Exercise instructions →
Only the lines of the data below from the one with "### Ölçü Birimleri" through the one with "Adı:** Raporlama için gereklidir." are wanted. Repeat them exactly.

Data for the task →
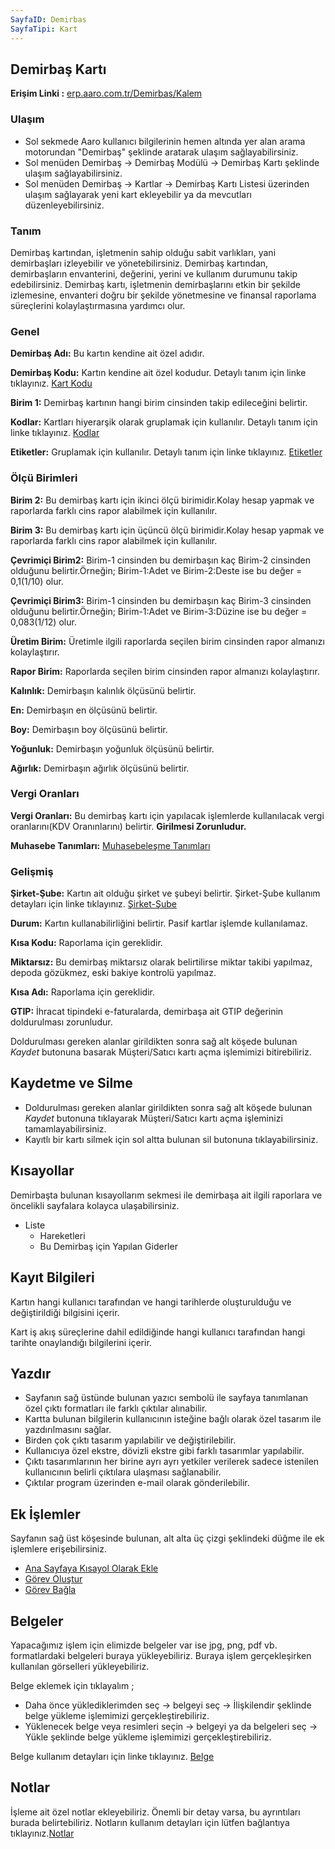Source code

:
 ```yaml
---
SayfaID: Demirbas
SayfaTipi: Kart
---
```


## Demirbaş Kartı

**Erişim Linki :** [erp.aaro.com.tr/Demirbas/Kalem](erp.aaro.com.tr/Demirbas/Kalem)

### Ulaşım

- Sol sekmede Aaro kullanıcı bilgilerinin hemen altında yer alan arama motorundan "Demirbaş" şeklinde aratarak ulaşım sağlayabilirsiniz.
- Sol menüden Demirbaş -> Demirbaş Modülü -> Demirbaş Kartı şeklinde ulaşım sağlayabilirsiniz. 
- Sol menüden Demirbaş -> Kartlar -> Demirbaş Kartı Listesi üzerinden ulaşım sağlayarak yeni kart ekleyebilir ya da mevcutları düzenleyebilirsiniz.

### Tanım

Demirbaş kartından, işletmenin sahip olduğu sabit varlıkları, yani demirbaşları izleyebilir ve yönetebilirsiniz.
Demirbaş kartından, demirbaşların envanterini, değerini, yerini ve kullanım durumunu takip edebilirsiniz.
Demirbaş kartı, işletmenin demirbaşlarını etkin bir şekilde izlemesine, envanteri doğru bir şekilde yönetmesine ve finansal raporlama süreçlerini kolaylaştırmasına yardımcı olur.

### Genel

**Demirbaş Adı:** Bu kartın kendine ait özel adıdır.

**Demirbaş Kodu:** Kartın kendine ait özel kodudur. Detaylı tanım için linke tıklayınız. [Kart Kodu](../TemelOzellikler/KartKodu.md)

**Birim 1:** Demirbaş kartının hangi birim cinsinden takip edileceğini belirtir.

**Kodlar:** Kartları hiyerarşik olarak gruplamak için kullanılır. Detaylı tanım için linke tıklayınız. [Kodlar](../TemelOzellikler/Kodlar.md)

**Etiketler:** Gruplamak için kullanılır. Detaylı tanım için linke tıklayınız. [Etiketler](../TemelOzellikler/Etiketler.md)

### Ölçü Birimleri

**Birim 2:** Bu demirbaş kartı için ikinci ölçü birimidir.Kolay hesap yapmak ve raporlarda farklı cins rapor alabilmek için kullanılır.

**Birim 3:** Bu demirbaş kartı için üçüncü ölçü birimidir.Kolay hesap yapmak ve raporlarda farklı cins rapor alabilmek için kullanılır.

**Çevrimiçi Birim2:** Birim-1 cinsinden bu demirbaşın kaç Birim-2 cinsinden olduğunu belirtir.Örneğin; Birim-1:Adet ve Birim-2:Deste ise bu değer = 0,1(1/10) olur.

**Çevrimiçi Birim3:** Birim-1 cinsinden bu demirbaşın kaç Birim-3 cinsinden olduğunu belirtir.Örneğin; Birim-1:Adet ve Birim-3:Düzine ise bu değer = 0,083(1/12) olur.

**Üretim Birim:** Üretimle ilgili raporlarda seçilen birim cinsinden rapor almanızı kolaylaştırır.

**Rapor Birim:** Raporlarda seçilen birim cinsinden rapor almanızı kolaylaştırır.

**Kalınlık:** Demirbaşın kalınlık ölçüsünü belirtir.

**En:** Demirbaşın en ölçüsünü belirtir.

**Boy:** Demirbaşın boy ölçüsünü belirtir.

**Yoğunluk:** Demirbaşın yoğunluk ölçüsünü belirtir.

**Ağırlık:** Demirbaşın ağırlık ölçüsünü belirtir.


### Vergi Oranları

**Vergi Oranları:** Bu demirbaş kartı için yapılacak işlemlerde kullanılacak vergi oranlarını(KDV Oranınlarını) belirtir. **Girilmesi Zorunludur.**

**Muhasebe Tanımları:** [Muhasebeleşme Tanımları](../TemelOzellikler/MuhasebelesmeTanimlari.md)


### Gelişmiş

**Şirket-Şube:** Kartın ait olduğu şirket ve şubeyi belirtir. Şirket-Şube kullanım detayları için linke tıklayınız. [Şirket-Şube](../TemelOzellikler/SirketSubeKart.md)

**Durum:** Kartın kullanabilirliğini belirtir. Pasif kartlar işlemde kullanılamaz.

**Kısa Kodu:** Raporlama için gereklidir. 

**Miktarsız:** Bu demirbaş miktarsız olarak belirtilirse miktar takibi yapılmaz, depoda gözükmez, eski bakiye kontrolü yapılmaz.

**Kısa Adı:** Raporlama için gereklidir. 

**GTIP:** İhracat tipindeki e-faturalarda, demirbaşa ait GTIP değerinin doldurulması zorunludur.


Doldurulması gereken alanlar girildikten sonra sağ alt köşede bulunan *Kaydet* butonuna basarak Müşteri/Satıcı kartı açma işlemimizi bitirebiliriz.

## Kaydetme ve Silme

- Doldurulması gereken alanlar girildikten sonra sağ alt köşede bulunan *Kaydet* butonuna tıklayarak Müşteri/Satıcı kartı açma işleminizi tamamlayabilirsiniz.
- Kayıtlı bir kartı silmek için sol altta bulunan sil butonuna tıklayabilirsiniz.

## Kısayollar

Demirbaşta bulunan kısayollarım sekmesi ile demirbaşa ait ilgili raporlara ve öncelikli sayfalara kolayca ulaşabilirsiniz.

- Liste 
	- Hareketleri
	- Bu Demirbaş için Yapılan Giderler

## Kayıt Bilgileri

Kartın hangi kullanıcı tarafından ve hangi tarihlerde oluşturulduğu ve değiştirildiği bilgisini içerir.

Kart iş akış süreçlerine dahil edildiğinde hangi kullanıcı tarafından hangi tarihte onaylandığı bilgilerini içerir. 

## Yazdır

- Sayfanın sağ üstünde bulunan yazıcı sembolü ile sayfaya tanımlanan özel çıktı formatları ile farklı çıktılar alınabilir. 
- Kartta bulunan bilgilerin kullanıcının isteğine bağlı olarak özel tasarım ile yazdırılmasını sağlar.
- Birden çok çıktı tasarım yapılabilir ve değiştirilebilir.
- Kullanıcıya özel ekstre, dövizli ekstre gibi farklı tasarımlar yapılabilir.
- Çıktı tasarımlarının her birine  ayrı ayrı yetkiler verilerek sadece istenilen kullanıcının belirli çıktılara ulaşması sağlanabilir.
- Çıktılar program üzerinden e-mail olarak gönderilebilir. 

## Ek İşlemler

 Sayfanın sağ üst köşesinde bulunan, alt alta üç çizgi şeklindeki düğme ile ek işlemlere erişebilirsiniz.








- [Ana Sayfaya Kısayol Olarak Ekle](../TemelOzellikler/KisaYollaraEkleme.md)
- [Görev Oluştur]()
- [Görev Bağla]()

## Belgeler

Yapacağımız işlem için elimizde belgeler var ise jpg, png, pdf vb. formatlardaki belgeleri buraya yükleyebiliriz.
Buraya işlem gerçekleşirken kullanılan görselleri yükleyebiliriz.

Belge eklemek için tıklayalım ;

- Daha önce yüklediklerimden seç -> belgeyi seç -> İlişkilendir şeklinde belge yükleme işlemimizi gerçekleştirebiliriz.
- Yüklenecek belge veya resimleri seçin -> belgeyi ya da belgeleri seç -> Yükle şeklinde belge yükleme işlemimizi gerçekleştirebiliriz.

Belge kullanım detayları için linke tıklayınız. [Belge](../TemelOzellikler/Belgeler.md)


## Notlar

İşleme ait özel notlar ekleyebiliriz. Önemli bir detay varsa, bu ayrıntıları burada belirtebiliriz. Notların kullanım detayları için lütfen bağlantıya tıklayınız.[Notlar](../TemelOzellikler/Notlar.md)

Solution to this problem →
### Ölçü Birimleri

**Birim 2:** Bu demirbaş kartı için ikinci ölçü birimidir.Kolay hesap yapmak ve raporlarda farklı cins rapor alabilmek için kullanılır.

**Birim 3:** Bu demirbaş kartı için üçüncü ölçü birimidir.Kolay hesap yapmak ve raporlarda farklı cins rapor alabilmek için kullanılır.

**Çevrimiçi Birim2:** Birim-1 cinsinden bu demirbaşın kaç Birim-2 cinsinden olduğunu belirtir.Örneğin; Birim-1:Adet ve Birim-2:Deste ise bu değer = 0,1(1/10) olur.

**Çevrimiçi Birim3:** Birim-1 cinsinden bu demirbaşın kaç Birim-3 cinsinden olduğunu belirtir.Örneğin; Birim-1:Adet ve Birim-3:Düzine ise bu değer = 0,083(1/12) olur.

**Üretim Birim:** Üretimle ilgili raporlarda seçilen birim cinsinden rapor almanızı kolaylaştırır.

**Rapor Birim:** Raporlarda seçilen birim cinsinden rapor almanızı kolaylaştırır.

**Kalınlık:** Demirbaşın kalınlık ölçüsünü belirtir.

**En:** Demirbaşın en ölçüsünü belirtir.

**Boy:** Demirbaşın boy ölçüsünü belirtir.

**Yoğunluk:** Demirbaşın yoğunluk ölçüsünü belirtir.

**Ağırlık:** Demirbaşın ağırlık ölçüsünü belirtir.


### Vergi Oranları

**Vergi Oranları:** Bu demirbaş kartı için yapılacak işlemlerde kullanılacak vergi oranlarını(KDV Oranınlarını) belirtir. **Girilmesi Zorunludur.**

**Muhasebe Tanımları:** [Muhasebeleşme Tanımları](../TemelOzellikler/MuhasebelesmeTanimlari.md)


### Gelişmiş

**Şirket-Şube:** Kartın ait olduğu şirket ve şubeyi belirtir. Şirket-Şube kullanım detayları için linke tıklayınız. [Şirket-Şube](../TemelOzellikler/SirketSubeKart.md)

**Durum:** Kartın kullanabilirliğini belirtir. Pasif kartlar işlemde kullanılamaz.

**Kısa Kodu:** Raporlama için gereklidir. 

**Miktarsız:** Bu demirbaş miktarsız olarak belirtilirse miktar takibi yapılmaz, depoda gözükmez, eski bakiye kontrolü yapılmaz.

**Kısa Adı:** Raporlama için gereklidir. 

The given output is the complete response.